E qui c’era solo il lavoro dei campi, ma quello lo facevano le donne. E le donne dovevano accudire alle faccende di casa, ai bambini, alle vacche ed allo sfalcio del fieno anche in montagna. E queste povere donne portavano a valle il fieno nelle gerle, ed era fieno fatto pure in alta montagna, anche a 1600 metri. E questo tipo di lavoro pesava tutto sulle donne e pareva quasi una vergogna che lo svolgessero gli uomini.

E mi ricordo che, quando ero ragazzino, sono passati due triestini, che però non erano villeggianti qui, ma che giravano le nostre montagne, il Pleros, il Cogliàns, scattando fotografie di panorami locali e mucche al pascolo. Essi stavano percorrendo la via che dal monte Tullia porta a malga Çjampiut e Staipe Vas, e quindi a Rigolato. E nel tragitto si erano fermati ad immortalare una donna con la gerla sulle spalle che scendeva carica di fieno, forse quaranta chili, forse cinquanta, e l’uomo dietro. E lui, che per caso non era all’estero, camminava solo con il rastrello sulla spalla, fischiettando. E si sa che il rastrello pesa poco, quasi nulla. Non so se mi spiego… La dolce metà carica di fieno, e lui che scendeva fischiettando …
Comunque per farla breve I due triestini li hanno fotografati, e poi hanno inserito la foto in un loro fascicoletto con la dicitura: “Usi e costumi della Carnia”. 

Ora invece è cambiato tutto, e anche l’uomo aiuta la donna, quando può. Ma secondo me c’è poco da aiutare in campagna perché ormai, almeno qui a Rigolato, i 2/3 dei prati sono abbandonati e semmai si fanno nuove piantagioni mentre il bosco avanza.

Giuseppe Di Sopra. Bambina con il “geùt”. Forse primi anni ’20. 

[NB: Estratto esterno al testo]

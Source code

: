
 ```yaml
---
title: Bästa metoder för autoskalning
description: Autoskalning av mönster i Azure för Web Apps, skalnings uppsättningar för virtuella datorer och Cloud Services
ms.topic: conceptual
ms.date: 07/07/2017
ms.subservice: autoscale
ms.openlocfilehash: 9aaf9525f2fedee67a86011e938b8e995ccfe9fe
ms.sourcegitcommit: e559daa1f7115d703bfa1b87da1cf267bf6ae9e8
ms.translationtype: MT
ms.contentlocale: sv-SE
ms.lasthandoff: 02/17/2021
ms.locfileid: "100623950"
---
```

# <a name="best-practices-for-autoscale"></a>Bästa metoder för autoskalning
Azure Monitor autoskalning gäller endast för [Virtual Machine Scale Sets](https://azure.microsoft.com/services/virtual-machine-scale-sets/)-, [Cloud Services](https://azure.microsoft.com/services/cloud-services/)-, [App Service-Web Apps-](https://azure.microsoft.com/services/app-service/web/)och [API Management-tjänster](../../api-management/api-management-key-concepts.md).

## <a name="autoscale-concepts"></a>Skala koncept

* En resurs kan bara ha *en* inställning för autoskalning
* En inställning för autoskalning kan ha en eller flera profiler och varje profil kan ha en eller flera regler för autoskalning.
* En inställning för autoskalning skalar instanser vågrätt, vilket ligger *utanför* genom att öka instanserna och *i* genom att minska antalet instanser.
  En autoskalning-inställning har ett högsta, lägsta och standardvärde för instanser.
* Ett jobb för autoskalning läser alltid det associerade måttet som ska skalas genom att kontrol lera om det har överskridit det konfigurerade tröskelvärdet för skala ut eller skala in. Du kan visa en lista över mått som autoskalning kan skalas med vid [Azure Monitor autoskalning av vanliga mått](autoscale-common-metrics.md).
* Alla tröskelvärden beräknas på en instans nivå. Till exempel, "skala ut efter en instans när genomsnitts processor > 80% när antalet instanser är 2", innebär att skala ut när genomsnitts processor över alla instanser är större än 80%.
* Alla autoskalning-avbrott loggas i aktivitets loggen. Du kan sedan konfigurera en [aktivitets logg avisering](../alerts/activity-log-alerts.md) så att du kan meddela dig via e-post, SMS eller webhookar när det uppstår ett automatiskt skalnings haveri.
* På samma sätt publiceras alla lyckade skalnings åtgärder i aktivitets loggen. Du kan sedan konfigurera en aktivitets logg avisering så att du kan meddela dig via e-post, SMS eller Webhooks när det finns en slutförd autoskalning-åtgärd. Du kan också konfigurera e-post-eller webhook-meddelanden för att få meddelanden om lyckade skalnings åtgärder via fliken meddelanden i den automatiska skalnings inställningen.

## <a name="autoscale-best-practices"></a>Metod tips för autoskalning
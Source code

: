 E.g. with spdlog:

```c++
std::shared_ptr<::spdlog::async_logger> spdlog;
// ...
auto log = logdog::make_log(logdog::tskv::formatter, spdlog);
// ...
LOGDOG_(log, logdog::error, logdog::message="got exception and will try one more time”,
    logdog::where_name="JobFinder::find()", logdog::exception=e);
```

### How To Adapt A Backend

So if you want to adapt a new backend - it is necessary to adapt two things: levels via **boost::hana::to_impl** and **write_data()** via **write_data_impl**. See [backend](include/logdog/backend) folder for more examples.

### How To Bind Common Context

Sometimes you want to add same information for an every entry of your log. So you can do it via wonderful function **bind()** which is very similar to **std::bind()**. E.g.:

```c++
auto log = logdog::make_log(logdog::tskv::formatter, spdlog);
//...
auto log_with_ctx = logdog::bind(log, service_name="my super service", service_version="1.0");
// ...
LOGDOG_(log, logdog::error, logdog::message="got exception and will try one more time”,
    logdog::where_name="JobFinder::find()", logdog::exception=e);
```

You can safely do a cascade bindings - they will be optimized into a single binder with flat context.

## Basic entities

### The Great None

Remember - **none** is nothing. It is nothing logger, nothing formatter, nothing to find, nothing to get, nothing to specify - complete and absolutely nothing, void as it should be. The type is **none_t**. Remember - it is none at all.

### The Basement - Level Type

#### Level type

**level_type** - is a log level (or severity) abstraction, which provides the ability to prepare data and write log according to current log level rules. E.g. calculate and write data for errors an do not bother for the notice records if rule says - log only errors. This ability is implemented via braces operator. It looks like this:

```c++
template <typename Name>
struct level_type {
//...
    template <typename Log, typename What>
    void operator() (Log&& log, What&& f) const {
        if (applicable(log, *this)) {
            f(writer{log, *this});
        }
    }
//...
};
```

Un tempo però in Carnia c’erano solo grossi latifondi e la proprietà non era così parcellizzata, insomma era come in Val Pusteria. E i contadini lavoravano la terra anche utilizzando i buoi, che trascinavano l’aratro e che servivano pure per il trasporto. Questo credo accadesse prima del 1600. Ma poi la proprietà si è frazionata e si è giunti alla situazione che pochi metri quadri di prato o campagna possono avere più proprietari, e le donne sono costrette a fare il lavoro dei buoi.
Insomma è vero che una volta la donna veniva calcolata né più né meno che come una bestia da soma e che doveva anche “esser buona per il letto” quando voleva il maschio. E Il maschio non lavorava la terra, non portava la gerla. E poi le donne avevano il compito di far figli. Ma dovevano avere rapporti sessuali quando voleva l’uomo, ed in genere non godevano mai, ed erano passive, mentre era il maschio che voleva e comandava. E anche se la donna era stanca doveva ubbidire. E guai a rinnegare il ruolo sessuale del maschio! Forse in qualche caso avrà desiderato anche lei … ma …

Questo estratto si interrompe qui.